Выбрать главу

— Нет, не догадываюсь... Он ведь работал всю жизнь экономистом... А когда-то ходил не то в меньшевиках, не то в бундовцах... Ну да какое теперь это имеет значение?..

Алик, с его колючими, насмешливыми зрачками и нагловато вздернутым носом, всегда бывал сух, деловит. Он и сейчас отнюдь не взывал к моей жалости или сочувствию. Он сообщил:

— А я отчаливаю... Беру документы и уезжаю... Если в канцелярии будет какая-нибудь проволочка, попрошу тебя получить и выслать...

— Ты в Москву?..

— Да, мать там совсем одна, как бы с ума не тронулась... К тому же... — Он помолчал. — К тому же у нее рак...

Он по-прежнему попыхивал сигаретой, глядя куда-то вниз, себе под ноги, но казалось — он еле сдерживается... Как я презирал себя, какое отвращение к себе испытывал из-за того, что придавал значение мелочам, возбуждавшим во мне острую неприязнь к Житомирскому...

— Не беспокойся, — сказал я, — все будет в порядке. Я пришлю или привезу сам... Я ведь бываю в Москве...

— Лучше пришли, — сказал Алик.

Я понимал, что он имеет в виду.

— Как хочешь. Тогда я приеду к тебе просто так...

На другой день мы сидели в привокзальном ресторане и пили приторно-сладкое «токайское» узбекского производства, самое дешевое из всего, что здесь имелось. Документы Алику выдали без всякой волокиты. Керогаз он оставил нашей комнате («на память», сказал он), матрац, одеяло и подушку раздарил — кому что («я ведь домой»), мне досталась подушка — мягкая, пуховая... Мы ждали поезда. В ресторане было дымно, шумно.
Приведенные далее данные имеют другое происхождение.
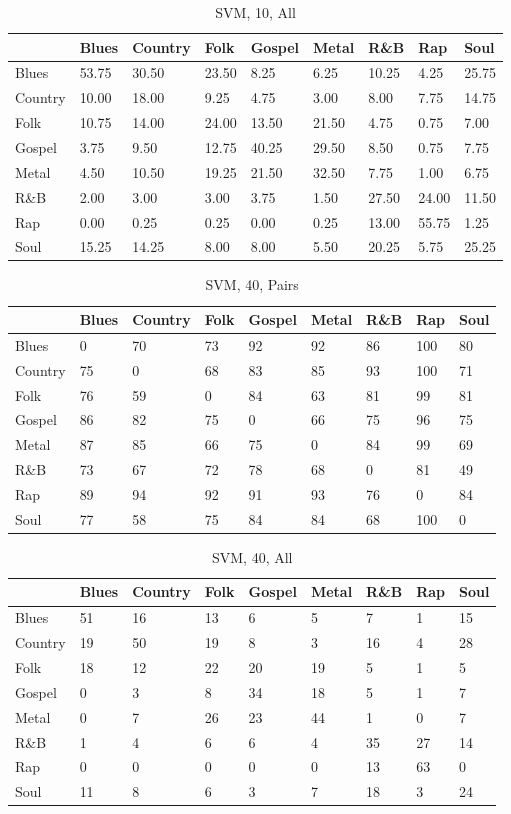 \documentclass[a4paper,oneside]{article}
\begin{document}
\begin{table}[H]
\caption{SVM, 10, All}
\begin{tabu}{l|*{8}{l}}
 & Blues & Country & Folk & Gospel & Metal & R\&B & Rap & Soul \\ \hline
Blues & 53.75 & 30.50 & 23.50 & 8.25 & 6.25 & 10.25 & 4.25 & 25.75 \\
Country & 10.00 & 18.00 & 9.25 & 4.75 & 3.00 & 8.00 & 7.75 & 14.75 \\
Folk & 10.75 & 14.00 & 24.00 & 13.50 & 21.50 & 4.75 & 0.75 & 7.00 \\
Gospel & 3.75 & 9.50 & 12.75 & 40.25 & 29.50 & 8.50 & 0.75 & 7.75 \\
Metal & 4.50 & 10.50 & 19.25 & 21.50 & 32.50 & 7.75 & 1.00 & 6.75 \\
R\&B & 2.00 & 3.00 & 3.00 & 3.75 & 1.50 & 27.50 & 24.00 & 11.50 \\
Rap & 0.00 & 0.25 & 0.25 & 0.00 & 0.25 & 13.00 & 55.75 & 1.25 \\
Soul & 15.25 & 14.25 & 8.00 & 8.00 & 5.50 & 20.25 & 5.75 & 25.25 \\
\end{tabu}
\end{table}

\begin{table}[H]
\caption{SVM, 40, Pairs}
\begin{tabu}{l|*{8}{l}}
 & Blues & Country & Folk & Gospel & Metal & R\&B & Rap & Soul \\ \hline
Blues & 0 & 70 & 73 & 92 & 92 & 86 & 100 & 80 \\
Country & 75 & 0 & 68 & 83 & 85 & 93 & 100 & 71 \\
Folk & 76 & 59 & 0 & 84 & 63 & 81 & 99 & 81 \\
Gospel & 86 & 82 & 75 & 0 & 66 & 75 & 96 & 75 \\
Metal & 87 & 85 & 66 & 75 & 0 & 84 & 99 & 69 \\
R\&B & 73 & 67 & 72 & 78 & 68 & 0 & 81 & 49 \\
Rap & 89 & 94 & 92 & 91 & 93 & 76 & 0 & 84 \\
Soul & 77 & 58 & 75 & 84 & 84 & 68 & 100 & 0
\end{tabu}
\end{table}

\begin{table}[H]
\caption{SVM, 40, All}
\begin{tabu}{l|*{8}{l}}
 & Blues & Country & Folk & Gospel & Metal & R\&B & Rap & Soul \\ \hline
Blues & 51 & 16 & 13 & 6 & 5 & 7 & 1 & 15 \\
Country & 19 & 50 & 19 & 8 & 3 & 16 & 4 & 28 \\
Folk & 18 & 12 & 22 & 20 & 19 & 5 & 1 & 5 \\
Gospel & 0 & 3 & 8 & 34 & 18 & 5 & 1 & 7 \\
Metal & 0 & 7 & 26 & 23 & 44 & 1 & 0 & 7 \\
R\&B & 1 & 4 & 6 & 6 & 4 & 35 & 27 & 14 \\
Rap & 0 & 0 & 0 & 0 & 0 & 13 & 63 & 0 \\
Soul & 11 & 8 & 6 & 3 & 7 & 18 & 3 & 24 \\
\end{tabu}
\end{table}
\end{document}
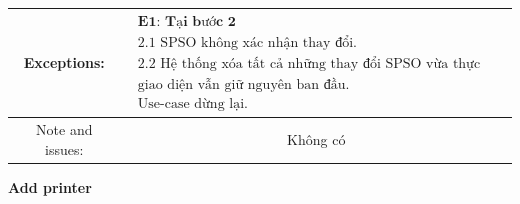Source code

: \begin{tabular}{|c|c|c|c|}
\hline Exceptions: & \multicolumn{3}{|c|}{$\begin{array}{l}
\textbf { E1: Tại bước 2 } \\
\text { 2.1 SPSO không xác nhận thay đổi.} \\
\text { 2.2 Hệ thống xóa tất cả những thay đổi SPSO vừa thực hiện,} \\
\text { giao diện vẫn giữ nguyên ban đầu.} \\
\text { Use-case dừng lại.} 
\text {}\end{array}$} \\
\hline Note and issues: & \multicolumn{3}{|c|}{ Không có } \\
\hline
\end{tabular}

\vspace{1cm}
\textbf{Add printer}\par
Официантка, проницательным взором определив содержимое наших карманов, не стала перестилать залитую щами скатерку, только смахнула со стола хлебные крошки. Нам, впрочем, на все это было наплевать. Мы говорили об Иове...

То-есть как бы об Иове...

— Ты сказал, что не знаешь, отчего, почему... Иов этого тоже не знал. Но книга Иова допускает разные толкования, и в частности такое: Иов — всего-навсего человек, и вполне заурядный, а мир вокруг него сложен, полон тайны, Иову не под силу его постичь... Ему остается только верить... Я называю это Великой Наивностью...

— Верить — во что?..

— В справедливость... Рано или поздно Бог о ней вспоминает.

— Все-таки?..

— Все-таки... Так утверждает книга Иова.

— Сказки...

— Видишь ли, сказка, которая прожила три тысячи лет, становится истиной...

— Если бы так...

Мы все-таки сцедили в граненые стаканы остатки «токайского» и выпили за Иова и Великую Наивность.
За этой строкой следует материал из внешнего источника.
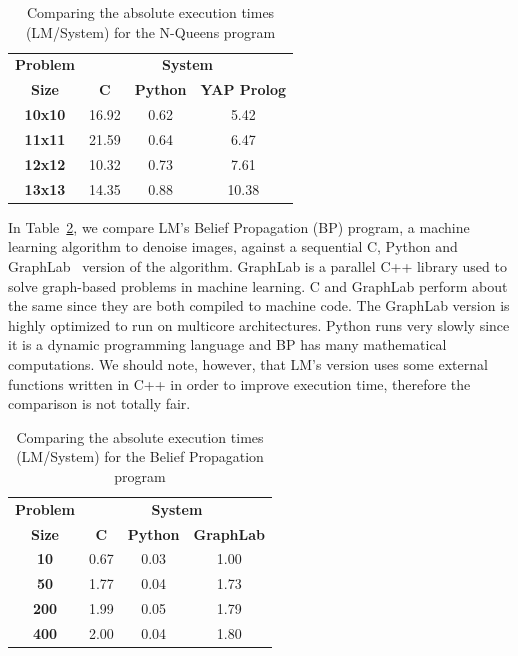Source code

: \begin{table}[ht]
\centering
{\begin{tabular}{c|c|c|c}
\textbf{Problem} & \multicolumn{3}{c}{\textbf{System}} \\
\textbf{Size} & \textbf{C} & \textbf{Python} & \textbf{YAP Prolog} \\
\hline\hline
\textbf{10x10} & 16.92 & 0.62 & 5.42 \\
\textbf{11x11} & 21.59 & 0.64 & 6.47 \\
\textbf{12x12} & 10.32 & 0.73 & 7.61 \\
\textbf{13x13} & 14.35 & 0.88 & 10.38 \\
\end{tabular}}
\caption{Comparing the absolute execution times (LM/System) for the
  N-Queens program}
\label{tbl:comp_nqueens}
\end{table}

In Table~\ref{tbl:comp_bp}, we compare LM's Belief Propagation (BP)
program, a machine learning algorithm to denoise images, against a
sequential C, Python and GraphLab~\cite{GraphLab2010} version of the
algorithm. GraphLab is a parallel C++ library used to solve
graph-based problems in machine learning. C and GraphLab perform about
the same since they are both compiled to machine code. The GraphLab version
is highly optimized to run on multicore architectures.
Python runs very slowly since it is a
dynamic programming language and BP has many mathematical
computations. We should note, however, that LM's version uses some
external functions written in C++ in order to improve execution time,
therefore the comparison is not totally fair.

\begin{table}[ht]
\centering
{\begin{tabular}{c|c|c|c}
\textbf{Problem} & \multicolumn{3}{c}{\textbf{System}} \\
\textbf{Size} & \textbf{C} & \textbf{Python} & \textbf{GraphLab} \\
\hline\hline
\textbf{10}  & 0.67 & 0.03 & 1.00 \\
\textbf{50}  & 1.77 & 0.04 & 1.73 \\
\textbf{200} & 1.99 & 0.05 & 1.79 \\
\textbf{400} & 2.00 & 0.04 & 1.80 \\
\end{tabular}}
\caption{Comparing the absolute execution times (LM/System) for the
  Belief Propagation program}
\label{tbl:comp_bp}
\end{table}

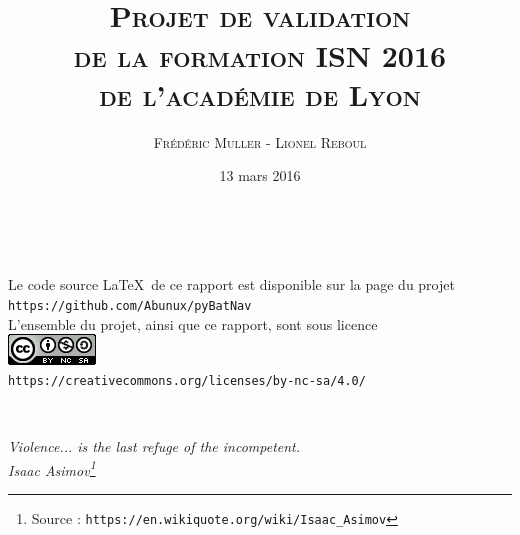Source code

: \title{\\ \medskip \medskip\medskip\medskip \large{\textsc{Projet de validation\\de la formation ISN 2016\\de l'académie de Lyon}}}


\author{\textsc{Frédéric Muller} - \textsc{Lionel Reboul}
}
\date{\vfill 13 mars 2016} 

\pagestyle{empty}

\maketitle

\newpage
\ \\
\vfill

\begin{center}
Le code source \LaTeX\ de ce rapport est disponible sur la page du projet\\ \medskip
\texttt{https://github.com/Abunux/pyBatNav}\\ 
\vfill
L'ensemble du projet, ainsi que ce rapport, sont sous licence\\ \medskip
\includegraphics[scale=1]{./media/CC-Logo.png}\\
\texttt{https://creativecommons.org/licenses/by-nc-sa/4.0/}
\end{center}

\newpage
\ \\
\vspace{3cm}
\begin{flushright}


\textit{Violence... is the last refuge of the incompetent.\\
\medskip
Isaac Asimov\footnote{Source : \texttt{https://en.wikiquote.org/wiki/Isaac\_Asimov}}}

\end{flushright}
\vfill

\clearpage{\pagestyle{empty}\cleardoublepage}
\setcounter{tocdepth}{1}
\tableofcontents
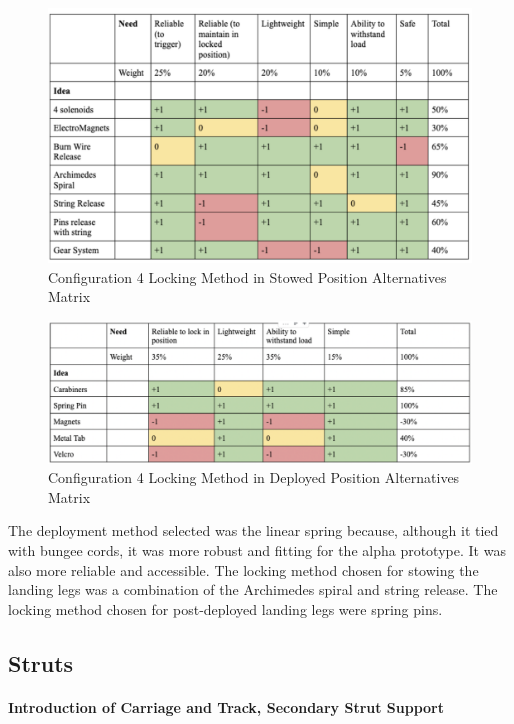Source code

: \begin{figure}[H]
\centering
\includegraphics[scale=0.8]{src/figs/concept4lmam.png}
\caption{Configuration 4 Locking Method in Stowed Position Alternatives Matrix}
\label{figs:c4lmam}
\end{figure}

\begin{figure}[H]
\centering
\includegraphics[scale=0.8]{src/figs/concept4lmstowed.png}
\caption{Configuration 4 Locking Method in Deployed Position Alternatives Matrix}
\label{figs:c4lmstowed}
\end{figure}

\noindent The deployment method selected was the linear spring because, although it tied with bungee cords, it was more robust and fitting for the alpha prototype. It was also more reliable and accessible. The locking method chosen for stowing the landing legs was a combination of the Archimedes spiral and string release. The locking method chosen for post-deployed landing legs were spring pins. 


\subsection{Struts}
\paragraph{Introduction of Carriage and Track, Secondary Strut Support}

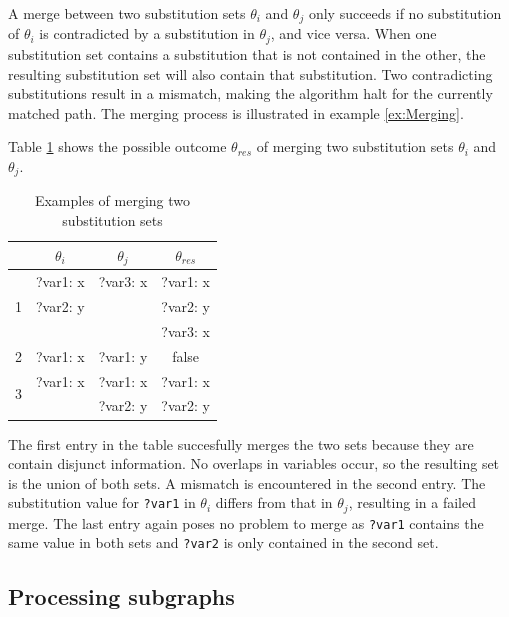 A merge between two substitution sets $\theta_i$ and $\theta_j$ only succeeds if no substitution of $\theta_i$ is contradicted by a substitution in $\theta_j$, and vice versa. When one substitution set contains a substitution that is not contained in the other, the resulting substitution set will also contain that substitution. Two contradicting substitutions result in a mismatch, making the algorithm halt for the currently matched path. The merging process is illustrated in example \ref{ex:Merging}.
\begin{exmp}
\label{ex:Merging}
Table \ref{tab:merging} shows the possible outcome $\theta_{res}$ of merging two substitution sets $\theta_{i}$ and $\theta_{j}$.

\begin{table}[!h]
\centering
  \begin{tabular}{| c | c | c | c |}
  \hline
   & $\theta_i$ & $\theta_j$ & $\theta_{res}$\\
  \hline \hline
  \multirow{3}{*}{1} & ?var1: x & ?var3: x & ?var1: x\\
    & ?var2: y &  & ?var2: y\\
    & & & ?var3: x\\
  \hline
  2 & ?var1: x & ?var1: y & false\\
  \hline
   \multirow{2}{*}{3} & ?var1: x & ?var1: x & ?var1: x\\
  & & ?var2: y & ?var2: y \\
  \hline

  \end{tabular}
  
  \caption{Examples of merging two substitution sets}
  \label{tab:merging}
\end{table}

 The first entry in the table succesfully merges the two sets because they are contain disjunct information. No overlaps in variables occur, so the resulting set is the union of both sets. A mismatch is encountered in the second entry. The substitution value for \texttt{?var1} in $\theta_i$ differs from that in $\theta_j$, resulting in a failed merge. The last entry again poses no problem to merge as \texttt{?var1} contains the same value in both sets and \texttt{?var2} is only contained in the second set.

\end{exmp}
\subsection{Processing subgraphs}
\label{subsec:subgraphs}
Радио, хрипя и заикаясь, объявило посадку.

18

Проводив Алика, я не стал дожидаться автобуса и отправился к себе в общежитие пешком. Хотелось побыть одному, подумать. В голове у меня пошумливало от выпитого вина, и мысли походили на лодки, сорванные бурей с якоря.

Говоря с Аликом, я фальшивил.

Да, я знал — Бог есть. Всевластный, всевидящий, всемогущий. От движения его пальца (у него были пальцы) зависели судьбы тысяч, может быть — миллионов. И теперь, когда я брел по ночной, пустынной улице, под черным, без единой звезды небом, хлюпая по загустевшей осенней грязи, он, возможно, покуривал свою трубку (он курил трубку), размышляя о прошлом и будущем человечества. Он был бесплотен, как и положено Богу, и вместе с тем заполнял каждую молекулу, жил в каждом атоме, управлял вселенной, определял вращение планет... Все так. Но был ли он справедлив?.. Вот в чем загвоздка...

Был ли он справедлив, как я внушал Алику?..

Машинистка, которая перепечатывала мою «заводскую» повесть — тогда я думал послать ее в какой-нибудь журнал — была пожилой, сухопарой, с длинной жилистой шеей и уложенными в серебряные букольки волосами. Отдавая рукопись, она сказала, грустно глядя на меня вылинявшими, когда-то голубыми глазами:

— Шестьдесят страниц — и ни одного упоминания о нем, даже имени его мне ни разу не встретилось... И вы полагаете, молодой человек, что это у вас где-нибудь примут?..

Пока я расплачивался, она смотрела на меня так, словно сомневалась, брать ли деньги за свою работу...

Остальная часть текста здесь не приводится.